This library provides high-performance C-based primitives for 
manipulating URIs. We decided for a C-based implementation for the much 
better performance on raw character manipulation. Notably, URI handling 
primitives are used in time-critical parts of RDF processing. This 
implementation is based on RFC-3986:
http://labs.apache.org/webarch/uri/rfc/rfc3986.html
The URI processing in this library is rather liberal. That is, we 
break URIs according to the rules, but we do not validate that the 
components are valid. Also, percent-decoding for IRIs is liberal. It 
first tries UTF-8; then ISO-Latin-1 and finally accepts %-characters 
verbatim.
Earlier experience has shown that strict enforcement of the URI 
syntax results in many errors that are accepted by many other 
web-document processing tools.
- [det]uri_components(+URI, 
-Components)
- [det]uri_components(-URI, 
+Components)
- Break a URI into its 5 basic components according to the 
RFC-3986 regular expression:
^(([^:/?#]+):)?(//([^/?#]*))?([^?#]*)(\?([^#]*))?(#(.*))?

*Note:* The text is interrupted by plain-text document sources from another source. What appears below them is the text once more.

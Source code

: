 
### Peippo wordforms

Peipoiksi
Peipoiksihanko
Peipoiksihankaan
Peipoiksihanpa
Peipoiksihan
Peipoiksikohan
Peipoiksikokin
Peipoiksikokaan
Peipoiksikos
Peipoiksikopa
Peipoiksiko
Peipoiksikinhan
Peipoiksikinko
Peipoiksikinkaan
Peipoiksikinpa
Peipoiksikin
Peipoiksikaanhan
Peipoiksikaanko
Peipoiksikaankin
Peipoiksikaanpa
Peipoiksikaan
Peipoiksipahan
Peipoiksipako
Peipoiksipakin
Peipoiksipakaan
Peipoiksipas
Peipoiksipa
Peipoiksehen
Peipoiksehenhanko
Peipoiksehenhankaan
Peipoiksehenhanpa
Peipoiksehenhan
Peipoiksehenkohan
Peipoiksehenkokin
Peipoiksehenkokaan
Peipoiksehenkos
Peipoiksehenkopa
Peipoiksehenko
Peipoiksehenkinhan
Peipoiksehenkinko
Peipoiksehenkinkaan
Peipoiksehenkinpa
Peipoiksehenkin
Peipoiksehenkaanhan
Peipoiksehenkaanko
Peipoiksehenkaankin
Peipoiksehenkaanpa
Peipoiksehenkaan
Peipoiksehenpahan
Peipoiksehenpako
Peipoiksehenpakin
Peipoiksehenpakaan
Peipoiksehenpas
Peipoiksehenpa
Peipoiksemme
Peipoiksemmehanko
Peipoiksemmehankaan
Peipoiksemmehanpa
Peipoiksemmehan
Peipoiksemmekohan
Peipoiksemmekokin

 12            3  4          5       6  7        8 9 
| Components | is a term uri_components(Scheme, Authority, Path, Search, Fragment). 

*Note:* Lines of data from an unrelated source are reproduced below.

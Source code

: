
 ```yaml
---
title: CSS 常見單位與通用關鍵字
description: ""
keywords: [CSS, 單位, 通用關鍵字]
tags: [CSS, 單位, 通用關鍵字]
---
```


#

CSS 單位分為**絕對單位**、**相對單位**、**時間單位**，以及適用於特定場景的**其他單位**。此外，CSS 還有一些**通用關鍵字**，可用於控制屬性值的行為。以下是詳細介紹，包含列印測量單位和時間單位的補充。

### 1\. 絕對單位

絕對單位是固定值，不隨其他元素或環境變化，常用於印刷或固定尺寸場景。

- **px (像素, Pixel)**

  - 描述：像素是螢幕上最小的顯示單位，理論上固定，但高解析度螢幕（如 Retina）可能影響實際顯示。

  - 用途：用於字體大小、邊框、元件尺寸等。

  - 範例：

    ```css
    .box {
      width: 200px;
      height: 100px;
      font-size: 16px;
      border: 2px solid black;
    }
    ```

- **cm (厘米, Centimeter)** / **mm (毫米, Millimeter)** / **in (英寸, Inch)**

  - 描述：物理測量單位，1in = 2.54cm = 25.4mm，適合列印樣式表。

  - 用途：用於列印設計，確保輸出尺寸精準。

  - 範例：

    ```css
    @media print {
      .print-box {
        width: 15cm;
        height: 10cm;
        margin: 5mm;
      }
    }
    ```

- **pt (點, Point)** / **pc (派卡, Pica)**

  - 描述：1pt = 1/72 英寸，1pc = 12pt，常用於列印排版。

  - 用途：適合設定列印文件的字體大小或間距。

If a URI is parsed, i.e., using mode (+,-), components 
that are not found are left uninstantiated (variable). See uri_data/3 
for accessing this structure. |  
 
- [semidet]uri_data(?Field, 
+Components, ?Data)
- Provide access the uri_component structure. Defined field-names are: scheme,authority,path,searchandfragment
- [semidet]uri_data(+Field, 
+Components, +Data, -NewComponents)
- NewComponents is the same as Components with Field 
set to Data.
- [det]uri_normalized(+URI, 
-NormalizedURI)
- NormalizedURI is the normalized form of URI. 
Normalization is syntactic and involves the following steps:
 
- 6.2.2.1. Case Normalization
- 6.2.2.2. Percent-Encoding Normalization
- 6.2.2.3. Path Segment Normalization
 
- [det]iri_normalized(+IRI, 
-NormalizedIRI)
- NormalizedIRI is the normalized form of IRI. 

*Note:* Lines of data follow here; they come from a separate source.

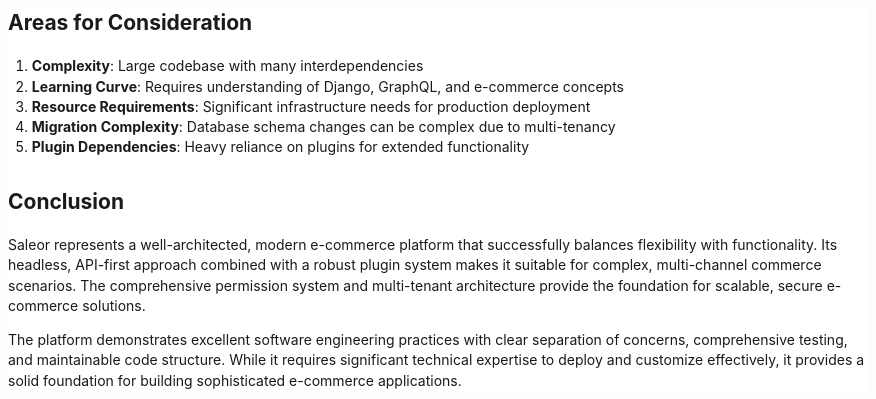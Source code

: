 ## Areas for Consideration

1. **Complexity**: Large codebase with many interdependencies
2. **Learning Curve**: Requires understanding of Django, GraphQL, and e-commerce concepts
3. **Resource Requirements**: Significant infrastructure needs for production deployment
4. **Migration Complexity**: Database schema changes can be complex due to multi-tenancy
5. **Plugin Dependencies**: Heavy reliance on plugins for extended functionality

## Conclusion

Saleor represents a well-architected, modern e-commerce platform that successfully balances flexibility with functionality. Its headless, API-first approach combined with a robust plugin system makes it suitable for complex, multi-channel commerce scenarios. The comprehensive permission system and multi-tenant architecture provide the foundation for scalable, secure e-commerce solutions.

The platform demonstrates excellent software engineering practices with clear separation of concerns, comprehensive testing, and maintainable code structure. While it requires significant technical expertise to deploy and customize effectively, it provides a solid foundation for building sophisticated e-commerce applications.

Normalization is syntactic and involves the following steps:
 
- 6.2.2.1. Case Normalization
- 6.2.2.3. Path Segment Normalization
 
- See also
- This is similar to uri_normalized/2, 
but does not do normalization of %-escapes.
 
- [det]uri_normalized_iri(+URI, 
-NormalizedIRI)
- As uri_normalized/2, but 
percent-encoding is translated into IRI Unicode characters. The 
translation is liberal: valid UTF-8 sequences of %-encoded bytes are 
mapped to the Unicode character. Other %XX-sequences are mapped to the 
corresponding ISO-Latin-1 character and sole % characters are left 
untouched.
- See also
- uri_iri/2.
 
- [semidet]uri_is_global(+URI)
- True if URI has a scheme. The semantics is the same as the 
code below, but the implementation is more efficient as it does not need 
to parse the other components, nor needs to bind the scheme. The 
condition to demand a scheme of more than one character is added to 
avoid confusion with DOS path names.
uri_is_global(URI) :-
        uri_components(URI, Components),
        uri_data(scheme, Components, Scheme),
        nonvar(Scheme),
        atom_length(Scheme, Len),
        Len > 1.
- [det]uri_resolve(+URI, 
+Base, -GlobalURI)
- Resolve a possibly local URI relative to Base. 
This implements
http://labs.apache.org/webarch/uri/rfc/rfc3986.html\#relative-transform
- [det]uri_normalized(+URI, 
+Base, -NormalizedGlobalURI)
- NormalizedGlobalURI is the normalized global version of URI. 
Behaves as if defined by:
uri_normalized(URI, Base, NormalizedGlobalURI) :-
        uri_resolve(URI, Base, GlobalURI),
        uri_normalized(GlobalURI, NormalizedGlobalURI).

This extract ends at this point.